### Work task
Below you will find a set of lines. Repeat them all exactly.

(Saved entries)
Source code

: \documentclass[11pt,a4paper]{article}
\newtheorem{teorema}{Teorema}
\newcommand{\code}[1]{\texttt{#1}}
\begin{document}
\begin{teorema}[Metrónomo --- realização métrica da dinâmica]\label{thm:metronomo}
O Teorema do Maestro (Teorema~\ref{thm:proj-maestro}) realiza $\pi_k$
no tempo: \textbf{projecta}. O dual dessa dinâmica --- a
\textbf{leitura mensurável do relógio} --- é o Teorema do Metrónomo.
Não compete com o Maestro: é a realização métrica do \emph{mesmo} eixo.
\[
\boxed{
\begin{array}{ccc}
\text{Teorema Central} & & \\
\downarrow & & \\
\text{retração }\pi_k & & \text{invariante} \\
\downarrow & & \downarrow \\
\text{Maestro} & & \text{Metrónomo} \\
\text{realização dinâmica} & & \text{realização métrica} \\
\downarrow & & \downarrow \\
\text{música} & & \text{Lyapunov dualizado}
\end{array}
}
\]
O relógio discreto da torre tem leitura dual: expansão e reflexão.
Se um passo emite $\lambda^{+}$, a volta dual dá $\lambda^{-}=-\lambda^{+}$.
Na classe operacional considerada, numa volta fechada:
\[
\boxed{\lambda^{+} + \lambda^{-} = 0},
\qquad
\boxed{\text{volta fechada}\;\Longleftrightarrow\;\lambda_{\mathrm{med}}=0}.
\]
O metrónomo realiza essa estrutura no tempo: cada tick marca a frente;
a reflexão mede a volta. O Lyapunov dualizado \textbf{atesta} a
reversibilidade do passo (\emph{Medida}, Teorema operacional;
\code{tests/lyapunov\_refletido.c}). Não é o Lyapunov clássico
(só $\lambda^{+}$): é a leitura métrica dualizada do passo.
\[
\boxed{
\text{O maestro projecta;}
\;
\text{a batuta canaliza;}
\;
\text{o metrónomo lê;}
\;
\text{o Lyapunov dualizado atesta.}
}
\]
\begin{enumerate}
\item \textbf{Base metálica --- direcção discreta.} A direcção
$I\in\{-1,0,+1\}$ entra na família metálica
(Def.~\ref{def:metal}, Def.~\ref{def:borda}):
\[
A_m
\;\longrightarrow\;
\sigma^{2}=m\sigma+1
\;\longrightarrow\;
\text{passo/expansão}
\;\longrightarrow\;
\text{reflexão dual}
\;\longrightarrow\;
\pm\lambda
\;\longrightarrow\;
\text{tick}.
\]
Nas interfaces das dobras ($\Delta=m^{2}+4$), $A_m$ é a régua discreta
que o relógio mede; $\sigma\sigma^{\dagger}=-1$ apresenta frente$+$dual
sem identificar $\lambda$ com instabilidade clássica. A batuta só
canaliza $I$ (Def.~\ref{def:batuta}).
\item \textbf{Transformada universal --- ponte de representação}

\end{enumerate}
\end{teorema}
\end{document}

### Task response
Source code

: \documentclass[11pt,a4paper]{article}
\newtheorem{teorema}{Teorema}
\newcommand{\code}[1]{\texttt{#1}}
\begin{document}
\begin{teorema}[Metrónomo --- realização métrica da dinâmica]\label{thm:metronomo}
O Teorema do Maestro (Teorema~\ref{thm:proj-maestro}) realiza $\pi_k$
no tempo: \textbf{projecta}. O dual dessa dinâmica --- a
\textbf{leitura mensurável do relógio} --- é o Teorema do Metrónomo.
Não compete com o Maestro: é a realização métrica do \emph{mesmo} eixo.
\[
\boxed{
\begin{array}{ccc}
\text{Teorema Central} & & \\
\downarrow & & \\
\text{retração }\pi_k & & \text{invariante} \\
\downarrow & & \downarrow \\
\text{Maestro} & & \text{Metrónomo} \\
\text{realização dinâmica} & & \text{realização métrica} \\
\downarrow & & \downarrow \\
\text{música} & & \text{Lyapunov dualizado}
\end{array}
}
\]
O relógio discreto da torre tem leitura dual: expansão e reflexão.
Se um passo emite $\lambda^{+}$, a volta dual dá $\lambda^{-}=-\lambda^{+}$.
Na classe operacional considerada, numa volta fechada:
\[
\boxed{\lambda^{+} + \lambda^{-} = 0},
\qquad
\boxed{\text{volta fechada}\;\Longleftrightarrow\;\lambda_{\mathrm{med}}=0}.
\]
O metrónomo realiza essa estrutura no tempo: cada tick marca a frente;
a reflexão mede a volta. O Lyapunov dualizado \textbf{atesta} a
reversibilidade do passo (\emph{Medida}, Teorema operacional;
\code{tests/lyapunov\_refletido.c}). Não é o Lyapunov clássico
(só $\lambda^{+}$): é a leitura métrica dualizada do passo.
\[
\boxed{
\text{O maestro projecta;}
\;
\text{a batuta canaliza;}
\;
\text{o metrónomo lê;}
\;
\text{o Lyapunov dualizado atesta.}
}
\]
\begin{enumerate}
\item \textbf{Base metálica --- direcção discreta.} A direcção
$I\in\{-1,0,+1\}$ entra na família metálica
(Def.~\ref{def:metal}, Def.~\ref{def:borda}):
\[
A_m
\;\longrightarrow\;
\sigma^{2}=m\sigma+1
\;\longrightarrow\;
\text{passo/expansão}
\;\longrightarrow\;
\text{reflexão dual}
\;\longrightarrow\;
\pm\lambda
\;\longrightarrow\;
\text{tick}.
\]
Nas interfaces das dobras ($\Delta=m^{2}+4$), $A_m$ é a régua discreta
que o relógio mede; $\sigma\sigma^{\dagger}=-1$ apresenta frente$+$dual
sem identificar $\lambda$ com instabilidade clássica. A batuta só
canaliza $I$ (Def.~\ref{def:batuta}).
\item \textbf{Transformada universal --- ponte de representação}

\end{enumerate}
\end{teorema}
\end{document}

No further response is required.